After the 2011 revolution, Toumia joined Ennahdha and was on the list of candidates for the Monastir riding at the 2011 election. As a member of the constituent assembly, she became known for her humorous interventions during sessions. While many of her fellow female Islamist MPs only used classical Arabic, Toumia made comments in French, earning public mockery for her accent and lack of proficiency in the language, and leading to the party leaders asking her to stay away from the media. During the drafting of the new constitution, Toumia was indignant when lawyers described the draft as a step backward for women, arguing that it had been misunderstood.
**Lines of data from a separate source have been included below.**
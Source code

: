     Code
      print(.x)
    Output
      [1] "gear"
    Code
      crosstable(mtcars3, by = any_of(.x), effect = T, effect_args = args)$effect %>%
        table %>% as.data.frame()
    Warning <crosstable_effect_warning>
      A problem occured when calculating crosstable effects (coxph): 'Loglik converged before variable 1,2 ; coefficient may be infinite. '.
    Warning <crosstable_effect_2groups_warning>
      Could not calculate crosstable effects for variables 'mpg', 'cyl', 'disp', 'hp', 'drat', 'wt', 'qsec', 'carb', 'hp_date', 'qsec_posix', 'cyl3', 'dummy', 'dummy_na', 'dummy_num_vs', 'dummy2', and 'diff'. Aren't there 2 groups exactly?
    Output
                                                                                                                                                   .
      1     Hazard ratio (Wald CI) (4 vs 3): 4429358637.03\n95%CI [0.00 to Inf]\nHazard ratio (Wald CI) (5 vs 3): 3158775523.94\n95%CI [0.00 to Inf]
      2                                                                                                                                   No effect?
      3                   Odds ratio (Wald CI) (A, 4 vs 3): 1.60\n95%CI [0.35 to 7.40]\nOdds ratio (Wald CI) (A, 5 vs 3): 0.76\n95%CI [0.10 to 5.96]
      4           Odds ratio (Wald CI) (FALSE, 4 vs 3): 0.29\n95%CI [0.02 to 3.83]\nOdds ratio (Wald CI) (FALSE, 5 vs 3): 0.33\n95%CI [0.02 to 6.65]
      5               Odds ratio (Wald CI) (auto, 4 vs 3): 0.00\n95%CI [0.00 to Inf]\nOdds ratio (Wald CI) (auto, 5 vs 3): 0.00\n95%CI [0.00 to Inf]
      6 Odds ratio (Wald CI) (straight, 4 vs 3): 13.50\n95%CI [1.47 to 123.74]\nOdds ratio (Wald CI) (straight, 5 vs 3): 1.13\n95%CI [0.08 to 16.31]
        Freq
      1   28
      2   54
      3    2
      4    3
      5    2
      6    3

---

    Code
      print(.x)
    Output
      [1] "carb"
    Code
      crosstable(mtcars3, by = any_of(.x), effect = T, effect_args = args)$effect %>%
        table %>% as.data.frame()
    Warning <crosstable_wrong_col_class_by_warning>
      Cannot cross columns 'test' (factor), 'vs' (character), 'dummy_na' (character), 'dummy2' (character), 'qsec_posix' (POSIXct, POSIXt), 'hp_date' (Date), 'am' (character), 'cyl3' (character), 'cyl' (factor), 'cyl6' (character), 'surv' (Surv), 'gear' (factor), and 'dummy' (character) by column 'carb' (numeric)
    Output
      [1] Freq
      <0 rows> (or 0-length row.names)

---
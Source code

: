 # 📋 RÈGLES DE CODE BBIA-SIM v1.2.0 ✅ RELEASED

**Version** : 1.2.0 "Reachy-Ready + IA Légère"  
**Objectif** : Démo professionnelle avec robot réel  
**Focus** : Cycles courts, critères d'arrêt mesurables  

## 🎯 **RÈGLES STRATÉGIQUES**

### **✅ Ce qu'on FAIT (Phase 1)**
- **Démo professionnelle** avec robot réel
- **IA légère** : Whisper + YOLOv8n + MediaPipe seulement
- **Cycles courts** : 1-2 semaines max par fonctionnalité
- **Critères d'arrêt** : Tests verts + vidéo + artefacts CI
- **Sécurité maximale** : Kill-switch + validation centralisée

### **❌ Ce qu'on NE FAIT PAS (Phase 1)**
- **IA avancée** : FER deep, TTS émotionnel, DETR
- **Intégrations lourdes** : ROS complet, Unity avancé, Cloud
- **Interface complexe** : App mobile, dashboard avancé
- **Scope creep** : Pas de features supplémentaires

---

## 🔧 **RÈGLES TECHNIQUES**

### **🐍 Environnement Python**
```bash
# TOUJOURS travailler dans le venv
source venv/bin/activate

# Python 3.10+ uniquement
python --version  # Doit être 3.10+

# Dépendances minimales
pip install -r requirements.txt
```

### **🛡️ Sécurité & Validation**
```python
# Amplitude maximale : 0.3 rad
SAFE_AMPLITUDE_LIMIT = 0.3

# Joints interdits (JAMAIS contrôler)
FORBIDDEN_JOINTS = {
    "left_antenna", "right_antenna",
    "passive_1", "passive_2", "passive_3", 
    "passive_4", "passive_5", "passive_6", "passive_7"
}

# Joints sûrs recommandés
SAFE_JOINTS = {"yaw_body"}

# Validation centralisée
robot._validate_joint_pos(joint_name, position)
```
On 8 August 2014, Toumia announced that she had been removed from Ennahdha's lists for the forthcoming election saying that her "only wrong was her frankness, her courage and her imprint on the National Constituent Assembly." As of 2016, she was working for the Ministry of Agriculture, and argued that she and four colleagues had not been promoted due to animosity toward her.

==Personal life==
Toumia is married and has three daughters. She is a Muslim and wears a hijab. In 2016, her brother, Sofiene Ben Toumia, was sentenced to 12 years in imprisonment for his role in recruiting young people to join terrorist groups.